Malach Center at Charles University Celebrates 5 Years as Visual History Archive Access Site
The Malach Center for Visual History at Charles University in Prague marked its fifth year as a full access site of the Visual History Archive with a conference that brought together local dignitaries, scholars, and students.
The event, held last Friday, Jan. 30, was organized by the Center for Formal and Applied Linguistics at the Faculty of Mathematics and Physics at Charles University. The Malach Center for Visual History has computer workstations where visitors, scholars and students can view the Visual History Archive as well as the Refugee Voices Archive and interviews from the Museum of Romani Culture. The Center is curated by Jakub Mlynar, professor of sociology and 2013 teaching fellow at USC Shoah Foundation.
Throughout the daylong event, speakers discussed how they have used the Visual History Archive and its virtues, as well as how it may be used in the future. Speakers included Jan Trlifaj, associate dean of the faculty of mathematics and physics, Archbishop Dominik Duka, Malach Center manager James Miller, and Professor Jan Hajic, who spoke about the Amalach project, which is developing a system for automated translation of the archive into Czech.

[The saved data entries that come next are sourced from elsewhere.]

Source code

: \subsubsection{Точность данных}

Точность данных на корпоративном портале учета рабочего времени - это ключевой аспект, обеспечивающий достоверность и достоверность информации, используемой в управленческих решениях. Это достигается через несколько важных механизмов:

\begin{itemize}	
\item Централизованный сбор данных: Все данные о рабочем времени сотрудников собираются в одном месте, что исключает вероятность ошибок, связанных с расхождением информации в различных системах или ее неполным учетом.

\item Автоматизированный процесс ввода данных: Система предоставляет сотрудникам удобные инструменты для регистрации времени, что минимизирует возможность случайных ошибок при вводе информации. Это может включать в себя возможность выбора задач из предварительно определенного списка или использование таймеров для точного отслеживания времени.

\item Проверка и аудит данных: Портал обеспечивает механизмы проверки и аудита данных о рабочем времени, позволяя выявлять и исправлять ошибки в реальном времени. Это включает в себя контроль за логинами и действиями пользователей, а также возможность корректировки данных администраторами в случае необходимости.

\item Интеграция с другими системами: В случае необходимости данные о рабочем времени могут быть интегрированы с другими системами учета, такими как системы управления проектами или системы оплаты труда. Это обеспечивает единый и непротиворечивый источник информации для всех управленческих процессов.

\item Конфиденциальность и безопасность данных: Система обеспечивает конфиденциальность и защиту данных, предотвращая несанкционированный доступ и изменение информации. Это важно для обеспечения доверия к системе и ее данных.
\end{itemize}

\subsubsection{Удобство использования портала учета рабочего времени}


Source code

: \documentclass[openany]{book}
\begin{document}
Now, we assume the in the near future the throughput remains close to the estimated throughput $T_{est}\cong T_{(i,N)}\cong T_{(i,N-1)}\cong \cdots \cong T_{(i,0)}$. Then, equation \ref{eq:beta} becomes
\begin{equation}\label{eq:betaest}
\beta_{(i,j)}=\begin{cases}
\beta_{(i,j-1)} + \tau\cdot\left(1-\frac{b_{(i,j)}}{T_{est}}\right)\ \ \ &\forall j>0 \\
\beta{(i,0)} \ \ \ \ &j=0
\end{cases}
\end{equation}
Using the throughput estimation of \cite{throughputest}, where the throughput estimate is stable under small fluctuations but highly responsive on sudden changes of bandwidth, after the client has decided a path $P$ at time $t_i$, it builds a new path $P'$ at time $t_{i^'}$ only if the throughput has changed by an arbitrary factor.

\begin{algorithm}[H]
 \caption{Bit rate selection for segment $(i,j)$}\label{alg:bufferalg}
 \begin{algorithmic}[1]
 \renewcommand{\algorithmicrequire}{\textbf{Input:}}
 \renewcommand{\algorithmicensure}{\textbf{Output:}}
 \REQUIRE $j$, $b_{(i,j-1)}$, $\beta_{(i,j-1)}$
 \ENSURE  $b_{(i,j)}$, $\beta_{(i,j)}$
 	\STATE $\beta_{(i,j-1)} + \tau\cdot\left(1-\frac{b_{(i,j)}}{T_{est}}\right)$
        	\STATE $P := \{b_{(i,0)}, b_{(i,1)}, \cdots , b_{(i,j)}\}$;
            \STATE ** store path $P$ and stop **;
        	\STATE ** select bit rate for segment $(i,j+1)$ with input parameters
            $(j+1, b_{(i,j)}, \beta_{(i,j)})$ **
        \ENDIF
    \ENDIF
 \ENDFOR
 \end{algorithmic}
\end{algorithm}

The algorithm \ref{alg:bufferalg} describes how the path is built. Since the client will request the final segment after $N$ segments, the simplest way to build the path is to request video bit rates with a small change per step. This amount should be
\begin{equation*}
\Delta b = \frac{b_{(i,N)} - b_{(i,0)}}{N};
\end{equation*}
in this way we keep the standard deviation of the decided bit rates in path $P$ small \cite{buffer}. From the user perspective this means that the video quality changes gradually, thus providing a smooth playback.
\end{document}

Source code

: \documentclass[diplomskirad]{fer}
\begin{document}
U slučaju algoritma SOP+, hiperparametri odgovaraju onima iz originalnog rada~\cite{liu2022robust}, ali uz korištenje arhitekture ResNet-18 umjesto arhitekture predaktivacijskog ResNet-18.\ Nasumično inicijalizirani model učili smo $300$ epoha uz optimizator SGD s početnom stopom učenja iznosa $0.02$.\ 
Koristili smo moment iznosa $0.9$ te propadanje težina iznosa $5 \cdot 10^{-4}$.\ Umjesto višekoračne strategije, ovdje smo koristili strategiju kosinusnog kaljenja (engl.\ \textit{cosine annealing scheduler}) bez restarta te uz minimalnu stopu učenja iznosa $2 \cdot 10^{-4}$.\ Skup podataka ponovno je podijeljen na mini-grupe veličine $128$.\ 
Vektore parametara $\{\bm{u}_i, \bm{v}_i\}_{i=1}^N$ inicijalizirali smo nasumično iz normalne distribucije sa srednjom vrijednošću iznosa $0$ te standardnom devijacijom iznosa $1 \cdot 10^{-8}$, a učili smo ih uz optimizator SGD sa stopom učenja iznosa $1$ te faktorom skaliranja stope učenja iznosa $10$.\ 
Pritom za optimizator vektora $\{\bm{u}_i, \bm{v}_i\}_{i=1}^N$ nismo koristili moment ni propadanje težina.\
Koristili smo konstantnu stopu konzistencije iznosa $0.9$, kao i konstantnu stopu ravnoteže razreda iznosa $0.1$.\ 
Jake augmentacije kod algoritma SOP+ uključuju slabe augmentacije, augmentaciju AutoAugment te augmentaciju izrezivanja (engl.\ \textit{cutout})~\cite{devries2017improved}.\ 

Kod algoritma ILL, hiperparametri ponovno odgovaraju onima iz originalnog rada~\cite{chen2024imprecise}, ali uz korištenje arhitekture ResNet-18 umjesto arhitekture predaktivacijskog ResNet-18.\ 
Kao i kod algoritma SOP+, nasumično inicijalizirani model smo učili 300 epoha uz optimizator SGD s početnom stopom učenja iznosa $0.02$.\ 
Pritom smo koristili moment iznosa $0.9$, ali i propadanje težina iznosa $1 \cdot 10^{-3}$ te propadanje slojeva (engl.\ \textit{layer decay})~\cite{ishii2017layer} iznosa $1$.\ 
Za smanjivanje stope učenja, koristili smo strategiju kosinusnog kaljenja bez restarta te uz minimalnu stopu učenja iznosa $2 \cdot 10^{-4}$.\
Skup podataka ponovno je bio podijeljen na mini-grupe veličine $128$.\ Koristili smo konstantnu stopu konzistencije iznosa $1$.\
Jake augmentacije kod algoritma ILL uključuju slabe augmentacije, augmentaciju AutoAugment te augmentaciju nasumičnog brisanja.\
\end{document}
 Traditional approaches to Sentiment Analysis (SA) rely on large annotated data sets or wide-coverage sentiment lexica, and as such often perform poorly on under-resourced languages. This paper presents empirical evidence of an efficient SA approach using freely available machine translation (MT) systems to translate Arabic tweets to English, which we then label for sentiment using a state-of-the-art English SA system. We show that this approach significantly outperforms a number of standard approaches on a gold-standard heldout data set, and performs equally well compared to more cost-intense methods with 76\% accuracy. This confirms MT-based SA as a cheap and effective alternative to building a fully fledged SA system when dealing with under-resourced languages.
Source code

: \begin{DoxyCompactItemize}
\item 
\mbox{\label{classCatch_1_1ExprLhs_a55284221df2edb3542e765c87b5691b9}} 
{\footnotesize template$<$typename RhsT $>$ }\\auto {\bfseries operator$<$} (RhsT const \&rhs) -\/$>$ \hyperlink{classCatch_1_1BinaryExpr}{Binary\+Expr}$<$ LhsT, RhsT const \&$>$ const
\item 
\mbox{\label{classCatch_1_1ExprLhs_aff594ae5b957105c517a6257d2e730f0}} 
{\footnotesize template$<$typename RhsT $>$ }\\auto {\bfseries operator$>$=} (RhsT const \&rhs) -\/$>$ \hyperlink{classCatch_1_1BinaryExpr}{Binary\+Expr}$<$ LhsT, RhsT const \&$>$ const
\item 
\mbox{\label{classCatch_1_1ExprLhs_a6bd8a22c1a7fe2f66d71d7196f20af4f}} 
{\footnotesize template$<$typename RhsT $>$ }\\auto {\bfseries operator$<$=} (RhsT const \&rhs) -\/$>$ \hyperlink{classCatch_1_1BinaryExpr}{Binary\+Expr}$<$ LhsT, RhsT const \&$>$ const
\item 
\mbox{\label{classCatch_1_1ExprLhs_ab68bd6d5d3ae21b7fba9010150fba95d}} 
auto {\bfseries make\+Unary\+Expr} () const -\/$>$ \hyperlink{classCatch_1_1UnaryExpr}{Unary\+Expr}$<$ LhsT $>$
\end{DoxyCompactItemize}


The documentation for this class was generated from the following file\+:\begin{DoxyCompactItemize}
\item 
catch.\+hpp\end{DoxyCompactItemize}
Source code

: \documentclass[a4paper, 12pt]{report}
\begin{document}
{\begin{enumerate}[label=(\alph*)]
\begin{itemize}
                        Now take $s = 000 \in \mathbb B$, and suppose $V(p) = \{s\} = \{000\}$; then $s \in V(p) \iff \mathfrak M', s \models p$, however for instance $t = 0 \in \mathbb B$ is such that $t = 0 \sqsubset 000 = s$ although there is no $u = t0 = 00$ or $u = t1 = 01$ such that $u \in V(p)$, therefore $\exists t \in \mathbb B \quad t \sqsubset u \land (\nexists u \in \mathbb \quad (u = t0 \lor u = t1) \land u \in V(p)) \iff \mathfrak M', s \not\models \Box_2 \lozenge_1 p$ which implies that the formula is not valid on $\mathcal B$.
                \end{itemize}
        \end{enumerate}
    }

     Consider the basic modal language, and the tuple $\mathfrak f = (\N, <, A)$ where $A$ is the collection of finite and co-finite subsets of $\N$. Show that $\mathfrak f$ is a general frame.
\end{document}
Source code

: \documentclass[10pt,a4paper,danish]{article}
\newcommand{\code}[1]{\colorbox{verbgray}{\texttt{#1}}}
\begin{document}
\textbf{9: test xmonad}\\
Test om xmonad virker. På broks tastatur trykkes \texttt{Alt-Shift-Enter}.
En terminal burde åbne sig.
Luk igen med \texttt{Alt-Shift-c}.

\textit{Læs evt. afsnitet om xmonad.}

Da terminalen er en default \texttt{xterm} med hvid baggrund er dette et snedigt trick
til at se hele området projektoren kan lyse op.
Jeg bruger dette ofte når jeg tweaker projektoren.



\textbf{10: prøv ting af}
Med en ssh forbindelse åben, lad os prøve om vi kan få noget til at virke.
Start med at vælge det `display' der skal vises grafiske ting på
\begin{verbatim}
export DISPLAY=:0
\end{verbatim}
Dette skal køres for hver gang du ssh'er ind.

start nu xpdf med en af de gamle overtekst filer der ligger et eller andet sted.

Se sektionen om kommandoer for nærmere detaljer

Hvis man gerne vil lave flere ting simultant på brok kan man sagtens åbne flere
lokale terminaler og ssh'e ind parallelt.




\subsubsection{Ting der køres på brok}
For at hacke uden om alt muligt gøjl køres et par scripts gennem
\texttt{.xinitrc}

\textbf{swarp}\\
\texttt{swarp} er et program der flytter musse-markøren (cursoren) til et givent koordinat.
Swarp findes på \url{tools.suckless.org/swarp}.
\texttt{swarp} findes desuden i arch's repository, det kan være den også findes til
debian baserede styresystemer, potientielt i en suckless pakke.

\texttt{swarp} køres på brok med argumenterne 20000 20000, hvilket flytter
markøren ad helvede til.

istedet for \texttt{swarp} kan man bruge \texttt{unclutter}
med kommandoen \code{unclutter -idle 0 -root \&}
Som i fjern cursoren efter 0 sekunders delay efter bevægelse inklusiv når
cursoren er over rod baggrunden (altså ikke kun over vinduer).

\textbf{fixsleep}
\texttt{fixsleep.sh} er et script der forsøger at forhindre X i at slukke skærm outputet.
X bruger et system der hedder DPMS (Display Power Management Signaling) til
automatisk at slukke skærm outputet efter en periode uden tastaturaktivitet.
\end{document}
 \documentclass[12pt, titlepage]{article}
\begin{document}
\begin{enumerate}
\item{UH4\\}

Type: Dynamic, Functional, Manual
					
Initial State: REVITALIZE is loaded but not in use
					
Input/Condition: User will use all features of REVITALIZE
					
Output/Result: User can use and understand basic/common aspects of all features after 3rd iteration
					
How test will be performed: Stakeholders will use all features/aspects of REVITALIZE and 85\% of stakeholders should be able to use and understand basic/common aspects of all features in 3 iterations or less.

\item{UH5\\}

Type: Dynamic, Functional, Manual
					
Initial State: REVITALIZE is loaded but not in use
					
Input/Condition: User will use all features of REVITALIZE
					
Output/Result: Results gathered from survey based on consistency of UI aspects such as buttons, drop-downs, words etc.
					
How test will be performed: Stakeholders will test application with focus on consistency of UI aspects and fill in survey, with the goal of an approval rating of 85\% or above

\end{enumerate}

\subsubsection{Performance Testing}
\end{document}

Martin Smok, USC Shoah Foundation senior international training consultant, gave an overview of USC Shoah Foundation’s work in Czech Republic in 2014.
USC Shoah Foundation Executive Director Stephen Smith gave the keynote address, “Humanity Through Technology,” which addressed the intersection of technology, literacy and genocide prevention at USC Shoah Foundation. The attendees also watched a testimony clip reel of survivors singing pre-war and World War II songs.
The conference also included a number of local students and teachers who have used testimony in class. Last year Mlynar organized a cartoon contest among local students, who drew comics based on testimony, and the winners of the contest were announced at the conference. Students from Archbishop Gymnazium presented their projects which probed the themes of guilt and forgiveness in testimony, and students from the Lauder School discussed their experiences conducting research in the Visual History Archive.